> [Work required] Give back an exact copy of the lines from the start of the material through the line bearing "(27/10/1965) e a". Include both ends and nothing else.

Dataset records below:

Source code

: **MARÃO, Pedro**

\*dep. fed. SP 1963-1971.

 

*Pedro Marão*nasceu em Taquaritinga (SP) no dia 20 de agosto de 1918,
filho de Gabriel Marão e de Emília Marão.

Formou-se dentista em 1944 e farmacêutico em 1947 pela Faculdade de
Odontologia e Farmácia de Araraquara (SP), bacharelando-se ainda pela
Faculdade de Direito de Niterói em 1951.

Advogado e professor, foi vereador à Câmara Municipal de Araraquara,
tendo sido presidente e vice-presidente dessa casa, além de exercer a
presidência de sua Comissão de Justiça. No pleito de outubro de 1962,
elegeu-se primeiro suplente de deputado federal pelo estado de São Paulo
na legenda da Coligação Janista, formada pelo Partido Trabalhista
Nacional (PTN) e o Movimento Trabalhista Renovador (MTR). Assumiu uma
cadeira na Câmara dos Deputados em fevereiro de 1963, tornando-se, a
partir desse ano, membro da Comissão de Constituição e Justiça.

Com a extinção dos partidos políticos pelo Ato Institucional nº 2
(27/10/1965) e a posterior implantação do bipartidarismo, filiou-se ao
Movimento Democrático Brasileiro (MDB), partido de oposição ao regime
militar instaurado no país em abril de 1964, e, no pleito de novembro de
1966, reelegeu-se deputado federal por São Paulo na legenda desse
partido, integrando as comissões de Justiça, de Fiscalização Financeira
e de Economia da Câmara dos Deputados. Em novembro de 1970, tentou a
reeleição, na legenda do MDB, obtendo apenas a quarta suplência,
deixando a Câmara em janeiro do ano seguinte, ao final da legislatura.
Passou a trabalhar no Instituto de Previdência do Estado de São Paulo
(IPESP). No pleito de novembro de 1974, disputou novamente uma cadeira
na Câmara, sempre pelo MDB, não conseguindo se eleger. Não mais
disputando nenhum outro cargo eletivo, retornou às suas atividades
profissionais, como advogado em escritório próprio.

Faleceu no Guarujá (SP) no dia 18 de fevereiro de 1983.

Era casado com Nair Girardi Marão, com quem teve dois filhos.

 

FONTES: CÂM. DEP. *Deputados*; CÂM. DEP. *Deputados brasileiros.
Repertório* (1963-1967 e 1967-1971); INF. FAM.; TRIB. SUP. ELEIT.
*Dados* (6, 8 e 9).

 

End of Dataset records.

> [Answer for the task]
Source code

: **MARÃO, Pedro**

\*dep. fed. SP 1963-1971.

 

*Pedro Marão*nasceu em Taquaritinga (SP) no dia 20 de agosto de 1918,
filho de Gabriel Marão e de Emília Marão.

Formou-se dentista em 1944 e farmacêutico em 1947 pela Faculdade de
Odontologia e Farmácia de Araraquara (SP), bacharelando-se ainda pela
Faculdade de Direito de Niterói em 1951.

Advogado e professor, foi vereador à Câmara Municipal de Araraquara,
tendo sido presidente e vice-presidente dessa casa, além de exercer a
presidência de sua Comissão de Justiça. No pleito de outubro de 1962,
elegeu-se primeiro suplente de deputado federal pelo estado de São Paulo
na legenda da Coligação Janista, formada pelo Partido Trabalhista
Nacional (PTN) e o Movimento Trabalhista Renovador (MTR). Assumiu uma
cadeira na Câmara dos Deputados em fevereiro de 1963, tornando-se, a
partir desse ano, membro da Comissão de Constituição e Justiça.

Com a extinção dos partidos políticos pelo Ato Institucional nº 2
(27/10/1965) e a posterior implantação do bipartidarismo, filiou-se ao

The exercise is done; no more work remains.